Lashings of diced tomatoes topped with basil and garlic, drizzled with olive oil and balsamic vinegar on griddled bread; Tomato Bruschetta.
Dive into something exquisite. And, melt.
This dish will melt any belief vegan food can’t rock and be super scrummy.
Make this:
- When taste sensations overpower you and you feel like a quick and easy alfresco appetiser
- When you’ve just returned from a hot yoga class, and are bleeding famished from having worked all those joints
- When you’ve got a party that’s rocking and need a super nourishing entrée as you swing those hips
Tomato Bruschetta was inspired by attending Italian restaurants and being simply in awe with how simple and wholesome a few lashings of tomato slathered on bread could send me quivering.
Tomato Bruschetta is Italian cuisine and vegan.
What equipment to use
For this recipe, I suggest:
Stove
Griddle
What to do next
Tag me on @ethiveganquantum on Instagram to show me what you’ve made and let me know you’re happy for me to share.
My recipes are featured in vegan speciality publications: Nourished, Vegan Life, Plant Based and Vegan, Food and Living.

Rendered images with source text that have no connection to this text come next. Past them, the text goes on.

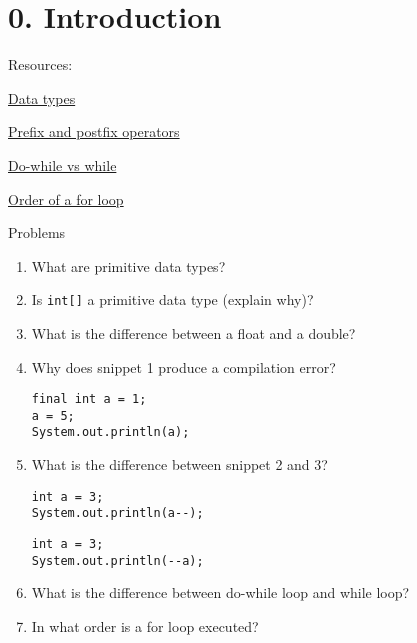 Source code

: \documentclass[12pt,letterpaper]{article}
\newcommand\hwnumber{0}
\begin{document}
\section*{\hwnumber. Introduction}
Resources:
\begin{description}
    \item \href{https://docs.oracle.com/javase/tutorial/java/nutsandbolts/datatypes.html}{Data types}
    \item \href{https://stackoverflow.com/questions/5413548/java-prefix-postfix-of-increment-decrement-operators}{Prefix and postfix operators}
    \item \href{https://stackoverflow.com/questions/20044845/do-while-and-while-comparison}{Do-while vs while}
    \item \href{https://www.quora.com/In-which-order-is-a-for-loop-in-java-executed}{Order of a for loop}
\end{description}


Problems
\begin{enumerate}
\item
What are primitive data types?

\item
Is \lstinline[]$int[]$ a primitive data type (explain why)?

\item
What is the difference between a float and a double?

\item
Why does snippet 1 produce a compilation error?
\begin{lstlisting}[caption={\mbox{}}]
final int a = 1;
a = 5;
System.out.println(a);
\end{lstlisting}

\item
What is the difference between snippet 2 and 3?
\begin{lstlisting}[caption={\mbox{}}]
int a = 3;
System.out.println(a--);
\end{lstlisting}
\begin{lstlisting}[caption={\mbox{}}]
int a = 3;
System.out.println(--a);
\end{lstlisting}

\item
What is the difference between do-while loop and while loop?

\item
In what order is a for loop executed?

\end{enumerate}
\end{document}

Order my first self-published book, “Essence: The Beginner’s Guide to Veganism” part of the three-part Circle of Food series. My second book “Presence: The Ascending Vegan” – which explores how to maintain a vegan practice is out in 2027 – I have compiled all the chapters including recipes.
Going strong since 2013.
Love.
Edward x
Ingredients
- 200g rustic Italian bread or baguette
- Olive oil for basting
- 8 ripe plum tomatoes (about 400g)
- 2tbs extra virgin olive oil
- 2tbs balsamic vinegar
- Garnishing
- Few sprigs of Basil
- 4 cloves of garlic, minced
Instructions
- Deseed and core the tomatoes. Retain and dice the outer flesh. Set to one side.
- Mince the garlic and set to one side.
- Slice the bread. Use a pastry brush to baste a little olive oil (but not too much) on either size. Transfer to a large plate.

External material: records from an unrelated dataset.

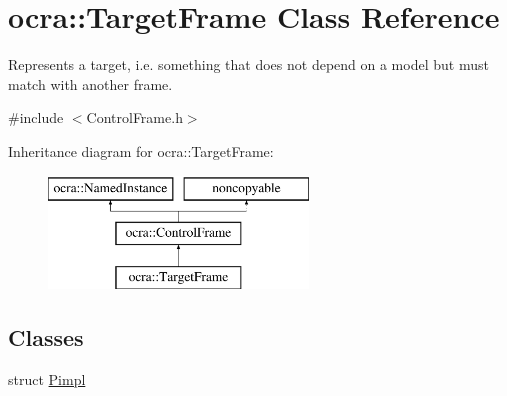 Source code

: \hypertarget{classocra_1_1TargetFrame}{}\section{ocra\+:\+:Target\+Frame Class Reference}
\label{classocra_1_1TargetFrame}


Represents a \textquotesingle{}target\textquotesingle{}, i.\+e. something that does not depend on a model but must match with another frame.  




{\ttfamily \#include $<$Control\+Frame.\+h$>$}

Inheritance diagram for ocra\+:\+:Target\+Frame\+:\begin{figure}[H]
\begin{center}
\leavevmode
\includegraphics[height=3.000000cm]{da/dbb/classocra_1_1TargetFrame}
\end{center}
\end{figure}
\subsection*{Classes}
\begin{DoxyCompactItemize}
\item 
struct \hyperlink{structocra_1_1TargetFrame_1_1Pimpl}{Pimpl}
\end{DoxyCompactItemize}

- Heat griddle and toss the bread on either side for a couple of minutes until the bread gives that charcoaled burned look. Remove and place the bruschetta on a serving plate.

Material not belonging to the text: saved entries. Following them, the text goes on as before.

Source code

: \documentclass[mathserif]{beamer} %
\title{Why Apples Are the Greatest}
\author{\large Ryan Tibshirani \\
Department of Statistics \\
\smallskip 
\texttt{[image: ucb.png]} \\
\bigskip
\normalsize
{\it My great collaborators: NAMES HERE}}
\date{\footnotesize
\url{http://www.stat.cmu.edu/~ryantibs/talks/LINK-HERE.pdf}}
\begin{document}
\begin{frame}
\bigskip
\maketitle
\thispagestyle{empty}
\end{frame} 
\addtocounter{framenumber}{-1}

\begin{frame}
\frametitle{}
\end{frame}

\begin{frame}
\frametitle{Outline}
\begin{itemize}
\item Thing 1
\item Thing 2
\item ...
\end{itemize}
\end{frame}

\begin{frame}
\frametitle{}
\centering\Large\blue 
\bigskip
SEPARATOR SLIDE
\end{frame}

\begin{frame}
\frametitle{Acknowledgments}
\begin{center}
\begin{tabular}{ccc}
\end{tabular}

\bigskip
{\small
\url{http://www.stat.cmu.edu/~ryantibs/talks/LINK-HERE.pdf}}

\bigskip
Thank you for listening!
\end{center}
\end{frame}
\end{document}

- Pour a couple of tablespoons of olive oil and balsamic vinegar into a small bowl. Don’t worry about the oil separating from the vinegar.
- When ready to serve, scatter the tomatoes on top of bruschetta.
- Roughly chop the basil and scatter over the bruschetta with the minced garlic.
- Drizzle a little of the oil/vinegar balsamic vinegar on top of the bruschetta as you serve.